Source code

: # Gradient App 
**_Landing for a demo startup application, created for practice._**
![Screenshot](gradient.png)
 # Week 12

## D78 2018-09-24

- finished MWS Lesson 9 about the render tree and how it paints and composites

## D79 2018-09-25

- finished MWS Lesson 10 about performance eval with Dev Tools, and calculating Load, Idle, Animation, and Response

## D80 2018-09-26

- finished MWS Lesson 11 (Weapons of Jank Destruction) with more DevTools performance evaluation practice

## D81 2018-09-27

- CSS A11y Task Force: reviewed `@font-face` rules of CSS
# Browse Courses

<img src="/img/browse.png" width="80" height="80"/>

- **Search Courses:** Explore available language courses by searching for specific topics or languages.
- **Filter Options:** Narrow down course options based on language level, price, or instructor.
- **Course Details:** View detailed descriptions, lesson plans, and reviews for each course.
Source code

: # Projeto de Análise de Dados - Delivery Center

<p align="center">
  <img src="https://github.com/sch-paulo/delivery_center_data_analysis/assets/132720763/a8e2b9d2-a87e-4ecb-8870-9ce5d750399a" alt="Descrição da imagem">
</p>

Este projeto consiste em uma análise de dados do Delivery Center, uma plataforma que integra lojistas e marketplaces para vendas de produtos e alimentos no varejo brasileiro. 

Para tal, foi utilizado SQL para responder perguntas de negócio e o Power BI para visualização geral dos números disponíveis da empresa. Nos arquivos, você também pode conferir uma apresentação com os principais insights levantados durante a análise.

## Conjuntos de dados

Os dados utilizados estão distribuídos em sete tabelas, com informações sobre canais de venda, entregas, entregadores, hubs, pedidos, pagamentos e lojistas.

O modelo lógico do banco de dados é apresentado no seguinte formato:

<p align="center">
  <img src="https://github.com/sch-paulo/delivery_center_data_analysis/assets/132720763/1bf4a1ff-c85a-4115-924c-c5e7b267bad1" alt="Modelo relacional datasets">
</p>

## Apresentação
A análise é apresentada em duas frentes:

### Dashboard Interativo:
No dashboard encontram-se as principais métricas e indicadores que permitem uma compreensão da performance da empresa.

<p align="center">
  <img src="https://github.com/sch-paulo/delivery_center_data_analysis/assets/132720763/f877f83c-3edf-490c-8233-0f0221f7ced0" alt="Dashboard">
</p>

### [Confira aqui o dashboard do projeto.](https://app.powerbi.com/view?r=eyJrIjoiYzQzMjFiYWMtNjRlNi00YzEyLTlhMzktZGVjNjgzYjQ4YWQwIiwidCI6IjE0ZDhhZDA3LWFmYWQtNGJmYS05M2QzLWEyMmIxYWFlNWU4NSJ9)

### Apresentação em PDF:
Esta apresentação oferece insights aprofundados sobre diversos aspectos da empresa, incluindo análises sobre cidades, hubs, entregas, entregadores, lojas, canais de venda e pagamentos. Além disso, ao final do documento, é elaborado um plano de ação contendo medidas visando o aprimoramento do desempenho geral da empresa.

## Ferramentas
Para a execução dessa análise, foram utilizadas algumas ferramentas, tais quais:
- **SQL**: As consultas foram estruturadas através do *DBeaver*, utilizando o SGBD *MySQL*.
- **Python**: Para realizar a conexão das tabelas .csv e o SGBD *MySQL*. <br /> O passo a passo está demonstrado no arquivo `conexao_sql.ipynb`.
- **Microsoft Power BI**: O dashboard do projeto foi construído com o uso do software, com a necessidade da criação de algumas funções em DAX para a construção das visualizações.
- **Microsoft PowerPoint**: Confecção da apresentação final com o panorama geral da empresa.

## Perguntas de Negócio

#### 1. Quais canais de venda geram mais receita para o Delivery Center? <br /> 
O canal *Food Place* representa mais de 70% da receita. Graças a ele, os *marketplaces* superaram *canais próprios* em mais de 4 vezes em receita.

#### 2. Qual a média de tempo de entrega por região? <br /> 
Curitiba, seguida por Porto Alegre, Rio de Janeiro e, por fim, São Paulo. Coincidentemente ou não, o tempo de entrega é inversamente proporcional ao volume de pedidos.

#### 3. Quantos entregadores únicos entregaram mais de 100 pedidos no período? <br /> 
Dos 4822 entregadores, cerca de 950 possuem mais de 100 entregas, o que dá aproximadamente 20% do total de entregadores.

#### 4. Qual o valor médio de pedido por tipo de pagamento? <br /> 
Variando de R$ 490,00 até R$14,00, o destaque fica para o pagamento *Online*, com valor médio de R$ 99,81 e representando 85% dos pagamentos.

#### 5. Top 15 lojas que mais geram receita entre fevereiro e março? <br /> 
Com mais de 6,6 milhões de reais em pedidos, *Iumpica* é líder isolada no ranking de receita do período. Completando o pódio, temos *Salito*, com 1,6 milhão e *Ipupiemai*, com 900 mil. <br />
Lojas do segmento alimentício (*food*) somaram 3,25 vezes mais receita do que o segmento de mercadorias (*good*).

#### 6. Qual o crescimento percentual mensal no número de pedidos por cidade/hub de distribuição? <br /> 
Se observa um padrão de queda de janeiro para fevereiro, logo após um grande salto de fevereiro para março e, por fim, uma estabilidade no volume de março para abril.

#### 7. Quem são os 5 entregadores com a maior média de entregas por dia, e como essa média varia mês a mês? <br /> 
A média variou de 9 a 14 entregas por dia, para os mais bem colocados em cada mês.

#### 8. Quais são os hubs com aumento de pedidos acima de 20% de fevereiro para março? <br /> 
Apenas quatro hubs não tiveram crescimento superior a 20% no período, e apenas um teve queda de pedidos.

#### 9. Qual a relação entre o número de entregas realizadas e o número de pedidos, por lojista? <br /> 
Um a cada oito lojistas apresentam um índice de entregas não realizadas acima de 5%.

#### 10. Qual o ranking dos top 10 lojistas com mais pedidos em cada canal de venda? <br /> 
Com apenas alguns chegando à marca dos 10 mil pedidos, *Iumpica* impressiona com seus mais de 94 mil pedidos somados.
------------------------------
● **EXERCISE INSTRUCTIONS**
Throughout the material above, find every line holding "finished" and copy it.

● **RESULT BELOW**
- finished MWS Lesson 9 about the render tree and how it paints and composites
- finished MWS Lesson 10 about performance eval with Dev Tools, and calculating Load, Idle, Animation, and Response
- finished MWS Lesson 11 (Weapons of Jank Destruction) with more DevTools performance evaluation practice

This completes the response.